Concept location using formal concept analysis and information retrieval

  • Authors:
  • Denys Poshyvanyk;Malcom Gethers;Andrian Marcus

  • Affiliations:
  • College of William and Mary;College of William and Mary;Wayne State University

  • Venue:
  • ACM Transactions on Software Engineering and Methodology (TOSEM)
  • Year:
  • 2013

Quantified Score

Hi-index 0.00

Visualization

Abstract

The article addresses the problem of concept location in source code by proposing an approach that combines Formal Concept Analysis and Information Retrieval.
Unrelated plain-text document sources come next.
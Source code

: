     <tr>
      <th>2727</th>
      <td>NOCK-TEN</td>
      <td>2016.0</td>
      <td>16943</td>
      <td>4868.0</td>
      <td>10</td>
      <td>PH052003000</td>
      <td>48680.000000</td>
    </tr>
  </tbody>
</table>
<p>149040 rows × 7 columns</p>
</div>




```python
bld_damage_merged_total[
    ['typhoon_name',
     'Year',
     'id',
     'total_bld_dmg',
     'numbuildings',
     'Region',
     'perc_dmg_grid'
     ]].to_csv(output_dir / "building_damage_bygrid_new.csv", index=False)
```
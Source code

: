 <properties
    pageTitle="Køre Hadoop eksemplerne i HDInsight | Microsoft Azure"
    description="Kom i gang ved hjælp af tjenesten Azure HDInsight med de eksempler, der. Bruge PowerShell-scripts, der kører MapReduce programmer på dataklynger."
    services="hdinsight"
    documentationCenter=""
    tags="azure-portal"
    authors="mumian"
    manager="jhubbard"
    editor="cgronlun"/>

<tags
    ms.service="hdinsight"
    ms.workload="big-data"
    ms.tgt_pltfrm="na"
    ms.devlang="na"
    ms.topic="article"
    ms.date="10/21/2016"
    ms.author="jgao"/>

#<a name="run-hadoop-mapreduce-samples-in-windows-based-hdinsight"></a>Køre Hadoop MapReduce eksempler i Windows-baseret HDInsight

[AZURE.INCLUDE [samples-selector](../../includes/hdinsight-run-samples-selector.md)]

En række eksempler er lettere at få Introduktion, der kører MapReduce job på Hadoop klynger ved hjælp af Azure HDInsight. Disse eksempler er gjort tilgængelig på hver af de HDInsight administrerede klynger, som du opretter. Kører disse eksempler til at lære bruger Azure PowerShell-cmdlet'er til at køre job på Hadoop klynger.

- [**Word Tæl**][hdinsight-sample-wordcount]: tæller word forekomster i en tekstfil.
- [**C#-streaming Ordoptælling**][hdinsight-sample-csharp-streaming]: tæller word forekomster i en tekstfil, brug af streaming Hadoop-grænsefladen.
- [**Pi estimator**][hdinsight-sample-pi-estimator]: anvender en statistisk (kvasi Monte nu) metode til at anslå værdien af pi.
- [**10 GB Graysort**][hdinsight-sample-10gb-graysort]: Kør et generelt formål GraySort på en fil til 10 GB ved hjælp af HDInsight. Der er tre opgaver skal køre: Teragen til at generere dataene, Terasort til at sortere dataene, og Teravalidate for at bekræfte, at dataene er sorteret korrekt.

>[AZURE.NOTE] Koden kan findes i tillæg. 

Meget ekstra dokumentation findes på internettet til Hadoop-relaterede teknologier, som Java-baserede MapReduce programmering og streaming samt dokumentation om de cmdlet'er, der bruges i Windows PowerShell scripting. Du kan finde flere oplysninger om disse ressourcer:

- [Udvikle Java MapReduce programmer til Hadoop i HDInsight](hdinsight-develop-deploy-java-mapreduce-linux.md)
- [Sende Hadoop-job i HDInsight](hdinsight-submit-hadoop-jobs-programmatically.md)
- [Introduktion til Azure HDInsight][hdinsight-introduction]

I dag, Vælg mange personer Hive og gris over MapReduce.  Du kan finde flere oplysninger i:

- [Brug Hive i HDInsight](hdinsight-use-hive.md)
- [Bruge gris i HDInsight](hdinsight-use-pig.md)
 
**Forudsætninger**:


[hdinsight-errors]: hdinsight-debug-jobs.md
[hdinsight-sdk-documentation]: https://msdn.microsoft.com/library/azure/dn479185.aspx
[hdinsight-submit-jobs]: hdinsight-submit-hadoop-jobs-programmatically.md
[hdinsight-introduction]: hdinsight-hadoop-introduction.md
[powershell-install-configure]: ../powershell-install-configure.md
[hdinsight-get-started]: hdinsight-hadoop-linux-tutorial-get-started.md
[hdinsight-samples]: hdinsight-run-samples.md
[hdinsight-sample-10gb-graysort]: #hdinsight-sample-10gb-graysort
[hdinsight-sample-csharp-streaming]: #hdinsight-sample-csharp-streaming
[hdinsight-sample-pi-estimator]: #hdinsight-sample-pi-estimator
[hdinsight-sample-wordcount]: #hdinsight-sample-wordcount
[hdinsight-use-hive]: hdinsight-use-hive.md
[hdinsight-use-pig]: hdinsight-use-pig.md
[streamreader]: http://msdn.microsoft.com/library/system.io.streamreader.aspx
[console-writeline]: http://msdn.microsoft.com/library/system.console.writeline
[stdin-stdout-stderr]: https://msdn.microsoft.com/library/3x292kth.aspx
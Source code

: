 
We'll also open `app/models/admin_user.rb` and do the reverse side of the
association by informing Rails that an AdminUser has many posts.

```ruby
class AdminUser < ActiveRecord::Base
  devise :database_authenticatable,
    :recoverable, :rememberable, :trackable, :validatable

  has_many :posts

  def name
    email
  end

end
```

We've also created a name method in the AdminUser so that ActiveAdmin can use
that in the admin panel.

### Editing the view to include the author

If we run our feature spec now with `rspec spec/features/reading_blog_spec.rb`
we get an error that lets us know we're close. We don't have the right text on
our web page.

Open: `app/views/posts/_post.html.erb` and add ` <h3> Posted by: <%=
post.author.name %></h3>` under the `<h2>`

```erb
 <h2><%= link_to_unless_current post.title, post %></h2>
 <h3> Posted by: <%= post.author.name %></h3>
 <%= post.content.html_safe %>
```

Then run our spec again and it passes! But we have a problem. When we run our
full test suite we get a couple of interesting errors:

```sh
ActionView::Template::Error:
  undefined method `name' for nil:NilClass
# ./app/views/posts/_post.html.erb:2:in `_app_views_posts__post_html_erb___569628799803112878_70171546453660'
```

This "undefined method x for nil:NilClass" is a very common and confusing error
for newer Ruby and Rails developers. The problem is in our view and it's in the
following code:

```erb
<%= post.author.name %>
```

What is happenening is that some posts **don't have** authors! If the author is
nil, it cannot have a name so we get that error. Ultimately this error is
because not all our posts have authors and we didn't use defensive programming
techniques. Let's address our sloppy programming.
In the proposed approach, Latent Semantic Indexing, an advanced Information Retrieval approach, is used to map textual descriptions of software features or bug reports to relevant parts of the source code, presented as a ranked list of source code elements. Given the ranked list, the approach selects the most relevant attributes from the best ranked documents, clusters the results, and presents them as a concept lattice, generated using Formal Concept Analysis. The approach is evaluated through a large case study on concept location in the source code on six open-source systems, using several hundred features and bugs. The empirical study focuses on the analysis of various configurations of the generated concept lattices and the results indicate that our approach is effective in organizing different concepts and their relationships present in the subset of the search results. In consequence, the proposed concept location method has been shown to outperform a standalone Information Retrieval based concept location technique by reducing the number of irrelevant search results across all the systems and lattice configurations evaluated, potentially reducing the programmers' effort during software maintenance tasks involving concept location.